-- Data follows --

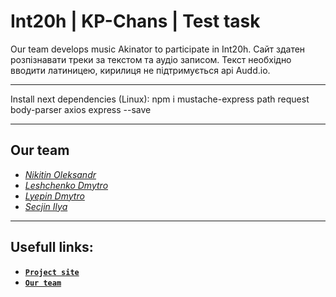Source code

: #  Int20h | KP-Chans | Test task

Our team develops music Akinator to participate in Int20h. Сайт здатен розпізнавати треки за текстом та аудіо записом. Текст необхідно вводити латиницею, кирилиця не підтримується api Audd.io. 
***
Install next dependencies (Linux):
npm i mustache-express path request body-parser axios express --save
***
## **Our team**
- [*Nikitin Oleksandr*](https://github.com/arcanit33)
- [*Leshchenko Dmytro*](https://github.com/Xasturr)
- [*Lyepin Dmytro*](https://github.com/acsellW)
- [*Secjin Ilya*](https://github.com/se4inilya)

***  
## Usefull links:
-	[**`Project site`**](https://muzzakin.herokuapp.com)
-	[**`Our team`**](https://github.com/KP-Chans/Int20h)
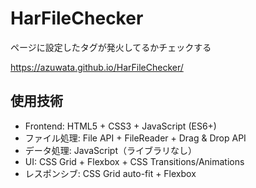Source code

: # HarFileChecker
ページに設定したタグが発火してるかチェックする

https://azuwata.github.io/HarFileChecker/
## 使用技術
* Frontend: HTML5 + CSS3 + JavaScript (ES6+)
* ファイル処理: File API + FileReader + Drag & Drop API
* データ処理: JavaScript（ライブラリなし）
* UI: CSS Grid + Flexbox + CSS Transitions/Animations
* レスポンシブ: CSS Grid auto-fit + Flexbox
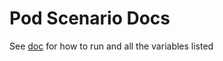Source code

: # Pod Scenario Docs

See [doc](https://github.com/redhat-chaos/krkn-hub/blob/main/docs/pod-scenarios.md) for how to run and all the variables listed
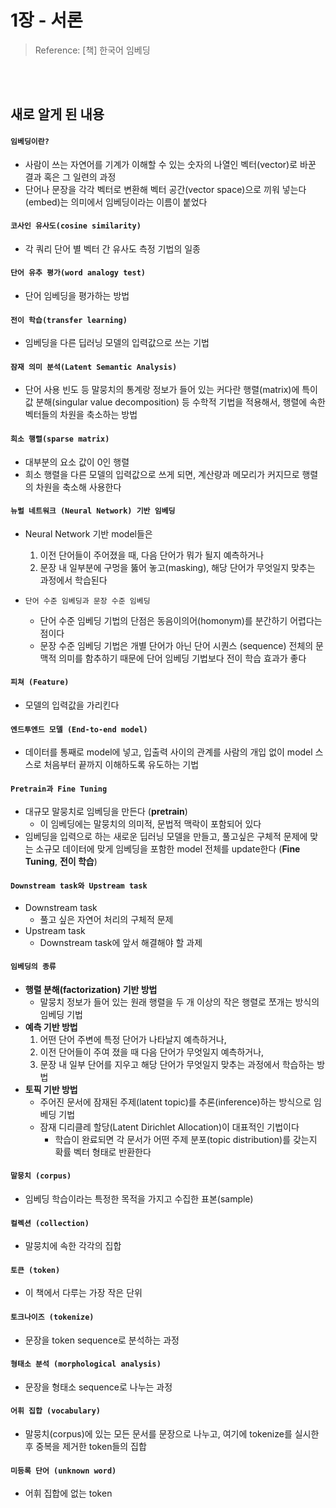 # 1장 - 서론

> Reference: [책] 한국어 임베딩

<br>
<br>

## 새로 알게 된 내용

#### `임베딩이란?`

- 사람이 쓰는 자연어를 기계가 이해할 수 있는 숫자의 나열인 벡터(vector)로 바꾼 결과 혹은 그 일련의 과정
- 단어나 문장을 각각 벡터로 변환해 벡터 공간(vector space)으로 끼워 넣는다(embed)는 의미에서 임베딩이라는 이름이 붙었다

#### `코사인 유사도(cosine similarity)`

- 각 쿼리 단어 별 벡터 간 유사도 측정 기법의 일종

#### `단어 유추 평가(word analogy test)`

- 단어 임베딩을 평가하는 방법

#### `전이 학습(transfer learning)`

- 임베딩을 다른 딥러닝 모델의 입력값으로 쓰는 기법

#### `잠재 의미 분석(Latent Semantic Analysis)`

- 단어 사용 빈도 등 말뭉치의 통계랑 정보가 들어 있는 커다란 행렬(matrix)에 특이값 분해(singular value decomposition) 등 수학적 기법을 적용해서, 행렬에 속한 벡터들의 차원을 축소하는 방법

#### `희소 행렬(sparse matrix)`

- 대부분의 요소 값이 0인 행렬
- 희소 행렬을 다른 모델의 입력값으로 쓰게 되면, 계산량과 메모리가 커지므로 행렬의 차원을 축소해 사용한다

#### `뉴럴 네트워크 (Neural Network) 기반 임베딩`

- Neural Network 기반 model들은
  1. 이전 단어들이 주어졌을 때, 다음 단어가 뭐가 될지 예측하거나
  2. 문장 내 일부분에 구멍을 뚫어 놓고(masking), 해당 단어가 무엇일지 맞추는 과정에서 학습된다

- `단어 수준 임베딩과 문장 수준 임베딩`
  - 단어 수준 임베딩 기법의 단점은 동음이의어(homonym)를 분간하기 어렵다는 점이다
  - 문장 수준 임베딩 기법은 개별 단어가 아닌 단어 시퀀스 (sequence) 전체의 문맥적 의미를 함추하기 때문에 단어 임베딩 기법보다 전이 학습 효과가 좋다

#### `피쳐 (Feature)`

- 모델의 입력값을 가리킨다

#### `엔드투엔드 모델 (End-to-end model)`

- 데이터를 통째로 model에 넣고, 입출력 사이의 관계를 사람의 개입 없이 model 스스로 처음부터 끝까지 이해하도록 유도하는 기법

#### `Pretrain과 Fine Tuning`

- 대규모 말뭉치로 임베딩을 만든다 (**pretrain**)
  - 이 임베딩에는 말뭉치의 의미적, 문법적 맥락이 포함되어 있다
- 임베딩을 입력으로 하는 새로운 딥러닝 모델을 만들고, 풀고싶은 구체적 문제에 맞는 소규모 데이터에 맞게 임베딩을 포함한 model 전체를 update한다 (**Fine Tuning**, **전이 학습**)

#### `Downstream task와 Upstream task`

- Downstream task
  - 풀고 싶은 자연어 처리의 구체적 문제
- Upstream task
  - Downstream task에 앞서 해결해야 할 과제

#### `임베딩의 종류`

- **행렬 분해(factorization) 기반 방법**
  - 말뭉치 정보가 들어 있는 원래 행렬을 두 개 이상의 작은 행렬로 쪼개는 방식의 임베딩 기법
- **예측 기반 방법**
  1. 어떤 단어 주변에 특정 단어가 나타날지 예측하거나,
  2. 이전 단어들이 주여 졌을 때 다음 단어가 무엇일지 예측하거나,
  3. 문장 내 일부 단어를 지우고 해당 단어가 무엇일지 맞추는 과정에서 학습하는 방법
- **토픽 기반 방법**
  - 주어진 문서에 잠재된 주제(latent topic)를 추론(inference)하는 방식으로 임베딩 기법
  - 잠재 디리클레 할당(Latent Dirichlet Allocation)이 대표적인 기법이다
    - 학습이 완료되면 각 문서가 어떤 주제 분포(topic distribution)를 갖는지 확률 벡터 형태로 반환한다

#### `말뭉치 (corpus)`

- 임베딩 학습이라는 특정한 목적을 가지고 수집한 표본(sample)

#### `컬렉션 (collection)`

- 말뭉치에 속한 각각의 집합

#### `토큰 (token)`

- 이 책에서 다루는 가장 작은 단위

#### `토크나이즈 (tokenize)`

- 문장을 token sequence로 분석하는 과정

#### `형태소 분석 (morphological analysis)`

- 문장을 형태소 sequence로 나누는 과정

#### `어휘 집합 (vocabulary)`

- 말뭉치(corpus)에 있는 모든 문서를 문장으로 나누고, 여기에 tokenize를 실시한 후 중복을 제거한 token들의 집합

#### `미등록 단어 (unknown word)`

- 어휘 집합에 없는 token 

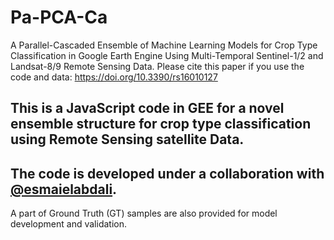 # Pa-PCA-Ca
A Parallel-Cascaded Ensemble of Machine Learning Models for Crop Type Classification in Google Earth Engine Using Multi-Temporal Sentinel-1/2 and Landsat-8/9 Remote Sensing Data.
Please cite this paper if you use the code and data: https://doi.org/10.3390/rs16010127

## This is a JavaScript code in GEE for a novel ensemble structure for crop type classification using Remote Sensing satellite Data.

## The code is developed under a collaboration with [@esmaielabdali](https://github.com/esmaielabdali).
 A part of Ground Truth (GT) samples are also provided for model development and validation.
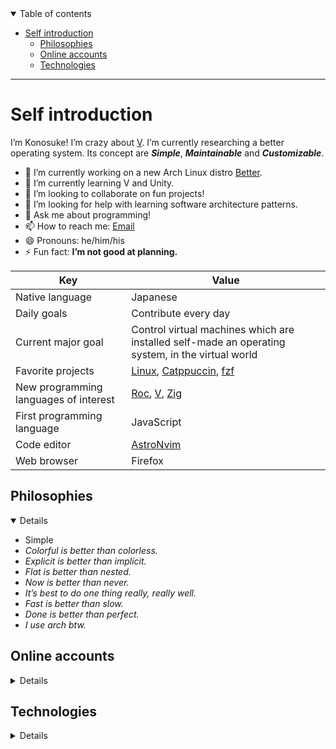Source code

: <!--
**sakkke/sakkke** is a ✨ _special_ ✨ repository because its `README.md` (this file) appears on your GitHub profile.

Here are some ideas to get you started:

- 🔭 I’m currently working on ...
- 🌱 I’m currently learning ...
- 👯 I’m looking to collaborate on ...
- 🤔 I’m looking for help with ...
- 💬 Ask me about ...
- 📫 How to reach me: ...
- 😄 Pronouns: ...
- ⚡ Fun fact: ...
-->

<details open><summary>Table of contents</summary>

- [Self introduction](#self-introduction)
  - [Philosophies](#philosophies)
  - [Online accounts](#online-accounts)
  - [Technologies](#technologies)

</details>

***

# Self introduction

I’m Konosuke!
I’m crazy about [V](https://github.com/vlang/v).
I’m currently researching a better operating system.
Its concept are ***Simple***, ***Maintainable*** and ***Customizable***.

- 🔭 I’m currently working on a new Arch Linux distro [Better](https://github.com/sakkke/better).
- 🌱 I’m currently learning V and Unity.
- 👯 I’m looking to collaborate on fun projects!
- 🤔 I’m looking for help with learning software architecture patterns.
- 💬 Ask me about programming!
- 📫 How to reach me: [Email](mailto:w32w64@gmail.com)
- 😄 Pronouns: he/him/his
- ⚡ Fun fact: **I’m not good at planning.**

Key | Value
-|-
Native language | Japanese
Daily goals | Contribute every day
Current major goal | Control virtual machines which are installed self-made an operating system, in the virtual world
Favorite projects | [Linux](https://github.com/torvalds/linux), [Catppuccin](https://github.com/catppuccin/catppuccin), [fzf](https://github.com/junegunn/fzf)
New programming languages of interest | [Roc](https://github.com/roc-lang/roc), [V](https://github.com/vlang/v), [Zig](https://github.com/ziglang/zig)
First programming language | JavaScript
Code editor | [AstroNvim](https://github.com/AstroNvim/AstroNvim)
Web browser | Firefox

## Philosophies

<details open>

- Simple
- *Colorful is better than colorless.*
- *Explicit is better than implicit.*
- *Flat is better than nested.*
- *Now is better than never.*
- *It’s best to do one thing really, really well.*
- *Fast is better than slow.*
- *Done is better than perfect.*
- *I use arch btw.*

</details>

## Online accounts

<details>

- [CodePen](https://codepen.io/sakkke)
- [Facebook](https://www.facebook.com/profile.php?id=100080298587283)
- [GitHub](https://github.com/sakkke)
- [Instagram](https://www.instagram.com/sakkke_dev/)
- [Linkedin](https://www.linkedin.com/in/konosuke-sakai-64918b253/)
- [Spotify](https://open.spotify.com/user/lgembq0v6w8uuug3ynkh6et1f)
- [Stack Overflow](https://stackoverflow.com/users/18221444/sakkke)
- [Twitter](https://twitter.com/SakkkeDev)
- [Unix & Linux](https://unix.stackexchange.com/users/514537/sakkke)
- [YouTube](https://www.youtube.com/channel/UCoaGuNQt8M_6cPyI75K8GJw)
- [Zenn](https://zenn.dev/sakkke)

</details>

## Technologies

<details>

Note that if you are in a web browser, let’s try a key binding `Ctrl` `F` to search!

- Arduino
- Bash
- C
- C#
- C++
- CSS
- Docker
- HTML
- JSON
- JavaScript
- Lua
- Make
- Python
- TOML
- TypeScript
- Vue
- XML
- YAML
- Zsh
- Svelte
- Vim
- AsciiDoc
- LaTeX
- Markdown
- reStructuredText
- V
- React
- Tailwind CSS
- Next.js
- Nuxt
- Astro
- Alpine Linux
- Android
- Arch Linux
- Linux
- Pop!_OS
- Raspberry Pi
- Ubuntu
- WSL
- WSL 2
- Windows
- Windows 10
- Windows 11
- macOS
- Chrome OS
- Debian
- CircleCI
- Codecov
- Netlify
- Vercel
- GitHub Actions
- GitHub Pages
- Git
- GitHub
- EditorConfig
- Vite
- Git LFS
- Unity
- Inkscape
- Microsoft Excel
- Microsoft Word
- Microsoft PowerPoint
- Adobe Photoshop
- Adobe Illustrator
- Adobe Premiere Pro
- Bitwarden
- PyPI
- npm
- Homebrew
- VPM
- GitHub Packages
- Neovim
- Visual Studio Code
- VSCodium
- Supabase
- VirtualBox
- Gitpod
- PostgreSQL
- Firefox
- Google Chrome
- PowerShell
- Nushell
- fish shell
- Deno
- Node.js

</details>
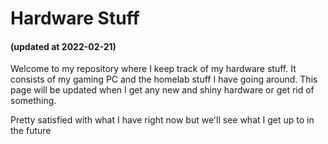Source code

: # Hardware Stuff

#### (updated at 2022-02-21)

Welcome to my repository where I keep track of my hardware stuff. It consists of my gaming PC and the homelab stuff I have going around. This page will be updated when I get any new and shiny hardware or get rid of something.

Pretty satisfied with what I have right now but we'll see what I get up to in the future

-- Data concluded --

Work request: Out of the data above, give again only the lines starting at the one holding "- Alpine Linux" and ending at the one holding "- Microsoft Word", unchanged.

Written reply:
- Alpine Linux
- Android
- Arch Linux
- Linux
- Pop!_OS
- Raspberry Pi
- Ubuntu
- WSL
- WSL 2
- Windows
- Windows 10
- Windows 11
- macOS
- Chrome OS
- Debian
- CircleCI
- Codecov
- Netlify
- Vercel
- GitHub Actions
- GitHub Pages
- Git
- GitHub
- EditorConfig
- Vite
- Git LFS
- Unity
- Inkscape
- Microsoft Excel
- Microsoft Word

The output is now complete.